[DATA PROVIDED — start]

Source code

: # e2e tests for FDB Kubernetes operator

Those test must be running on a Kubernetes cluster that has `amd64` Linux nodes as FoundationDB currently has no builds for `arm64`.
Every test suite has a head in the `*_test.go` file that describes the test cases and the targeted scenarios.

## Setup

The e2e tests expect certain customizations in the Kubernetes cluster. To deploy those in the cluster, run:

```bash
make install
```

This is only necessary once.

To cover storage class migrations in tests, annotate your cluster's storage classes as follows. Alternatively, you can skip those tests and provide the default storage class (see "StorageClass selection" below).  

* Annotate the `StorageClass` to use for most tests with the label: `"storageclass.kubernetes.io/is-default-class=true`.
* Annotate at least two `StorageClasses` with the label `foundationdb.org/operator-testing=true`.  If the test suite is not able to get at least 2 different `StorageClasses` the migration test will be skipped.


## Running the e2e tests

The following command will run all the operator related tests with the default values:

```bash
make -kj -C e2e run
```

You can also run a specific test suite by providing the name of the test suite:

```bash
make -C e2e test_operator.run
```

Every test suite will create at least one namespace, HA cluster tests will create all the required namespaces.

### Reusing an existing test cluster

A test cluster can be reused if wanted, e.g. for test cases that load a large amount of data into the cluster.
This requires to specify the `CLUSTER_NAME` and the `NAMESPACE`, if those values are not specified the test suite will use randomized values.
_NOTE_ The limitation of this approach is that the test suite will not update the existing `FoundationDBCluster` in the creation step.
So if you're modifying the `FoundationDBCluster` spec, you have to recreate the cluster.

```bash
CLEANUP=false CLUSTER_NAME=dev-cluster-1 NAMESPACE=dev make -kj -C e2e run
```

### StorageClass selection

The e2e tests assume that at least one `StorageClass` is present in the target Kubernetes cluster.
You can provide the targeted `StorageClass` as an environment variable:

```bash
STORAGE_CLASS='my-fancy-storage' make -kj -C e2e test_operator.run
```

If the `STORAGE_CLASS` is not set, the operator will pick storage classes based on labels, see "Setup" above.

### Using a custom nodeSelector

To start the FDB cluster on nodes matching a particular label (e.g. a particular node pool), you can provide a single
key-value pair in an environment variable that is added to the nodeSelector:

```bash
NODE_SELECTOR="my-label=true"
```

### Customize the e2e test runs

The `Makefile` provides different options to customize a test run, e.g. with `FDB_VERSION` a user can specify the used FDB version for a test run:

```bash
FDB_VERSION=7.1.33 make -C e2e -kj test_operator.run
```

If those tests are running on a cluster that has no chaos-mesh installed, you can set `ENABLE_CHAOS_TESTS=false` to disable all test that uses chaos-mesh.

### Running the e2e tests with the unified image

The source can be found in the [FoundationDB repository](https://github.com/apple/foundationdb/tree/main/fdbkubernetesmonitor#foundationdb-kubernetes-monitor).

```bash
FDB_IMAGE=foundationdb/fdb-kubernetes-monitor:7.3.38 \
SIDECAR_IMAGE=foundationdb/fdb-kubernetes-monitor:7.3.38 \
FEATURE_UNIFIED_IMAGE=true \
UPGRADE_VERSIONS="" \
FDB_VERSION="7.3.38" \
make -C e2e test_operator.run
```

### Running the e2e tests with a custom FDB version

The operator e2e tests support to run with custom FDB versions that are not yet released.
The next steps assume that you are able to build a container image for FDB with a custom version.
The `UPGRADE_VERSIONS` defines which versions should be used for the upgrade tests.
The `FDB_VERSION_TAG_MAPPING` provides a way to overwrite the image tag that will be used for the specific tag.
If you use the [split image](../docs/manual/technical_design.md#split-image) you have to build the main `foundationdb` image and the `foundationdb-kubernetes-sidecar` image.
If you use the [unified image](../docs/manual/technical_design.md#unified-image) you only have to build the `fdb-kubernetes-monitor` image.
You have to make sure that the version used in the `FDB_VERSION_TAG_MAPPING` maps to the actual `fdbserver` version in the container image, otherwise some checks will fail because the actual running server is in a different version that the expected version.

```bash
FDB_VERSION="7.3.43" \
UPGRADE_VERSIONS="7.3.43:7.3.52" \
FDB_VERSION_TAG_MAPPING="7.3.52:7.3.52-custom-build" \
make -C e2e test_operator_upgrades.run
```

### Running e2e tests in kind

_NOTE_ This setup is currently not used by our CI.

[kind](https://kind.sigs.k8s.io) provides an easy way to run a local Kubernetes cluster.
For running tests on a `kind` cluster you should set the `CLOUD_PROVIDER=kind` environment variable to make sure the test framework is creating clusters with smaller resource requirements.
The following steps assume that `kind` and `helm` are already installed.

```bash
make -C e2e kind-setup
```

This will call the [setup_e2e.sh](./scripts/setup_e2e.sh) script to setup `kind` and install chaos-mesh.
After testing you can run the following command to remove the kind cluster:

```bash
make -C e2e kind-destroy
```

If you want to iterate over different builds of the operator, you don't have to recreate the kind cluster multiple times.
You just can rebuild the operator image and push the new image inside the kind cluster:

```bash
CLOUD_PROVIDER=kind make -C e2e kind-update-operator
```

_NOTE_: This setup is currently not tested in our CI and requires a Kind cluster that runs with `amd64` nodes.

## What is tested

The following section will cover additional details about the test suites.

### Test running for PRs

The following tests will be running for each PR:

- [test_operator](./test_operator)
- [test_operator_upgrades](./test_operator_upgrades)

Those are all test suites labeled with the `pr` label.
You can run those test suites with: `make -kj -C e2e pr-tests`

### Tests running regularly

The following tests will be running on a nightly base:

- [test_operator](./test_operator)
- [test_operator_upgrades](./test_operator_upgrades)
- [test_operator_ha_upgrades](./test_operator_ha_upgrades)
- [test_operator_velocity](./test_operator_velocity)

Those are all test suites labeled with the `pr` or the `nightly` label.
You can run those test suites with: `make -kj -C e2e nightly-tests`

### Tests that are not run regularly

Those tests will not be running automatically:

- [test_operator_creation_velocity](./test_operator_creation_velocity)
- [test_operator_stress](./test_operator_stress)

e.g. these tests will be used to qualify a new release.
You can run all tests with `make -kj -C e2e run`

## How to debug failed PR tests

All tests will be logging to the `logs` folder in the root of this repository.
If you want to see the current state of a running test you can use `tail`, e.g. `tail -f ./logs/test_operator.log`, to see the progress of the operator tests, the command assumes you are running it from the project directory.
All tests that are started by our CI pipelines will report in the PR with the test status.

[DATA PROVIDED — finish]

- [AIM OF THE EXERCISE]: Each line above holding the string "FoundationDBCluster" counts once; please report the total and nothing more.

- [RESULT]: 2